The steps of Malt elaboration
For the first step, barley is mixed with water during 3 days and left for 12 more days to undergo germination. At this point starch turns into sugar; germination is stopped by drying the malt, sometimes over a peated fire, during 3 days.
The malt, left aside for 2 months, is ground into a very fine powder.
Ten tons of malted barley is mashed with 3 different waters, each time at a different temperature: 68°, then 75°, then 85° to 90° for six hours. This operation results in a very sweet liquid called “wort” that should give approximately 4000 litres of whisky. Wort is then cooled down to 17°.
Fermentation is being carried out during 3 days in a washback of a total capacity of 50 to 60 000L, traditionally made in Oregon pine (US) and lasting approximately 20 years.
The mash tun is filled with wort and added yeast and fermentation begins. Yeast turns sugar into alcohol and carbon dioxide. Wort contains 7 to 8° alcohol ABV (same as a beer), and is kept at a temperature of 33°C.
The second distillation is done in a smaller still, called “Spirit Still” during 8 to 9 hours. The alcohols produced are split into three: “foreshots”, which are very high in alcohol, the heart, containing usually 65 to 70° alcohol and alcohols from the end called “feints”, with a concentration too low in alcohol.
Foreshots and feints will undergo a second distillation, as nothing goes to waste! Heart alcohol is reduced to 63° for oak cask maturation.
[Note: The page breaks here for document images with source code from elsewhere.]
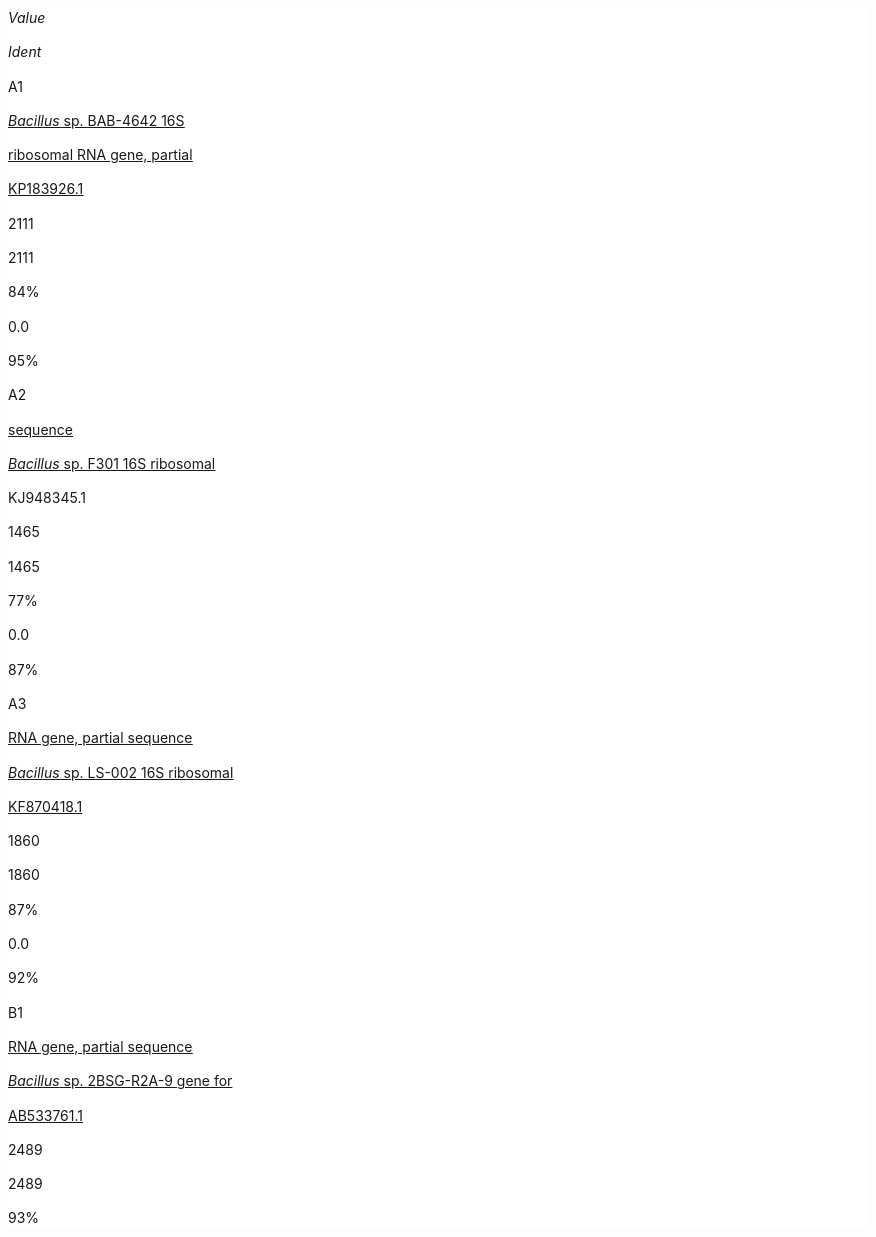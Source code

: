 <tr><td style="vertical-align:middle;">
<p><span class="font3" style="font-style:italic;">Value</span></p></td><td style="vertical-align:top;">
<p><span class="font3" style="font-style:italic;">Ident</span></p></td></tr>
<tr><td style="vertical-align:top;">
<p><span class="font3">A1</span></p></td><td style="vertical-align:top;">
<p><a href="file:///C:/Users/ACER/Documents/hasil Blast/Blast spesifik bacillus/A1.htm#alnHdr_736633671"><span class="font3" style="font-style:italic;text-decoration:underline;">Bacillus</span><span class="font3" style="text-decoration:underline;"> sp. BAB-4642 16S</span></a></p>
<p><a href="file:///C:/Users/ACER/Documents/hasil Blast/Blast spesifik bacillus/A1.htm#alnHdr_736633671"><span class="font3" style="text-decoration:underline;">ribosomal RNA gene, partial</span></a></p></td><td style="vertical-align:bottom;">
<p><a href="http://www.ncbi.nlm.nih.gov/nucleotide/736633671?report=genbank&amp;log$=nucltop&amp;blast_rank=1&amp;RID=K04J1DP601R"><span class="font3" style="text-decoration:underline;">KP183926.1</span></a></p></td><td style="vertical-align:bottom;">
<p><span class="font3">2111</span></p></td><td style="vertical-align:bottom;">
<p><span class="font3">2111</span></p></td><td style="vertical-align:bottom;">
<p><span class="font3">84%</span></p></td><td style="vertical-align:bottom;">
<p><span class="font3">0.0</span></p></td><td style="vertical-align:bottom;">
<p><span class="font3">95%</span></p></td></tr>
<tr><td style="vertical-align:bottom;">
<p><span class="font3">A2</span></p></td><td style="vertical-align:middle;">
<p><a href="file:///C:/Users/ACER/Documents/hasil Blast/Blast spesifik bacillus/A1.htm#alnHdr_736633671"><span class="font3" style="text-decoration:underline;">sequence</span></a></p>
<p><a href="file:///C:/Users/User/Pictures/Blast Bacillus/A2.htm#alnHdr_683425168"><span class="font3" style="font-style:italic;text-decoration:underline;">Bacillus</span><span class="font3" style="text-decoration:underline;"> sp. F301 16S ribosomal</span></a></p></td><td style="vertical-align:bottom;">
<p><span class="font3">KJ948345.1</span></p></td><td style="vertical-align:bottom;">
<p><span class="font3">1465</span></p></td><td style="vertical-align:bottom;">
<p><span class="font3">1465</span></p></td><td style="vertical-align:bottom;">
<p><span class="font3">77%</span></p></td><td style="vertical-align:bottom;">
<p><span class="font3">0.0</span></p></td><td style="vertical-align:bottom;">
<p><span class="font3">87%</span></p></td></tr>
<tr><td style="vertical-align:middle;">
<p><span class="font3">A3</span></p></td><td style="vertical-align:top;">
<p><a href="file:///C:/Users/User/Pictures/Blast Bacillus/A2.htm#alnHdr_683425168"><span class="font3" style="text-decoration:underline;">RNA gene, partial sequence</span></a></p>
<p><a href="file:///C:/Users/ACER/Documents/hasil Blast/Blast spesifik bacillus/A3.htm#alnHdr_584388576"><span class="font3" style="font-style:italic;text-decoration:underline;">Bacillus</span><span class="font3" style="text-decoration:underline;"> sp. LS-002 16S ribosomal</span></a></p></td><td style="vertical-align:bottom;">
<p><a href="http://www.ncbi.nlm.nih.gov/nucleotide/584388576?report=genbank&amp;log$=nucltop&amp;blast_rank=1&amp;RID=K0513A9Y01R"><span class="font3">KF870418.1</span></a></p></td><td style="vertical-align:bottom;">
<p><span class="font3">1860</span></p></td><td style="vertical-align:bottom;">
<p><span class="font3">1860</span></p></td><td style="vertical-align:bottom;">
<p><span class="font3">87%</span></p></td><td style="vertical-align:bottom;">
<p><span class="font3">0.0</span></p></td><td style="vertical-align:bottom;">
<p><span class="font3">92%</span></p></td></tr>
<tr><td style="vertical-align:bottom;">
<p><span class="font3">B1</span></p></td><td style="vertical-align:top;">
<p><a href="file:///C:/Users/ACER/Documents/hasil Blast/Blast spesifik bacillus/A3.htm#alnHdr_584388576"><span class="font3" style="text-decoration:underline;">RNA gene, partial sequence</span></a></p>
<p><a href="file:///C:/Users/ACER/Documents/hasil Blast/Blast spesifik bacillus/B1.htm#alnHdr_316997514"><span class="font3" style="font-style:italic;">Bacillus</span><span class="font3"> sp. 2BSG-R2A-9 gene for</span></a></p></td><td style="vertical-align:bottom;">
<p><a href="http://www.ncbi.nlm.nih.gov/nucleotide/316997514?report=genbank&amp;log$=nucltop&amp;blast_rank=1&amp;RID=K058D80201R"><span class="font3">AB533761.1</span></a></p></td><td style="vertical-align:bottom;">
<p><span class="font3">2489</span></p></td><td style="vertical-align:bottom;">
<p><span class="font3">2489</span></p></td><td style="vertical-align:bottom;">
<p><span class="font3">93%</span></p></td><td style="vertical-align:bottom;">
Ageing is done in a warehouse containing millions of litres of 63° alcohol. 2 main types of casks are used: Bourbon oak barrels (US), of a 170 to 190 litres capacity, giving strong and powerful whiskies and Sherry oak casks (Spain), of a 500 litres capacity giving the whisky its colour and smoothness.
Blending, maturing and finish are usually made in port, rum or French wine casks, and last 6 months to 2 years. Air and dampness of the cellar are naturally regulated. There are few variations of the product from one season to another. Each year 1 to 2% of the product evaporates, the so-called “Angels’ share”.
Reducing to commercial alcohol strength and filtering
Before bottling, alcohol concentration is reduced to its commercial strength (minimum 40°) by adding water. The whisky is then chill-filtered (or not) to remove residues before bottling.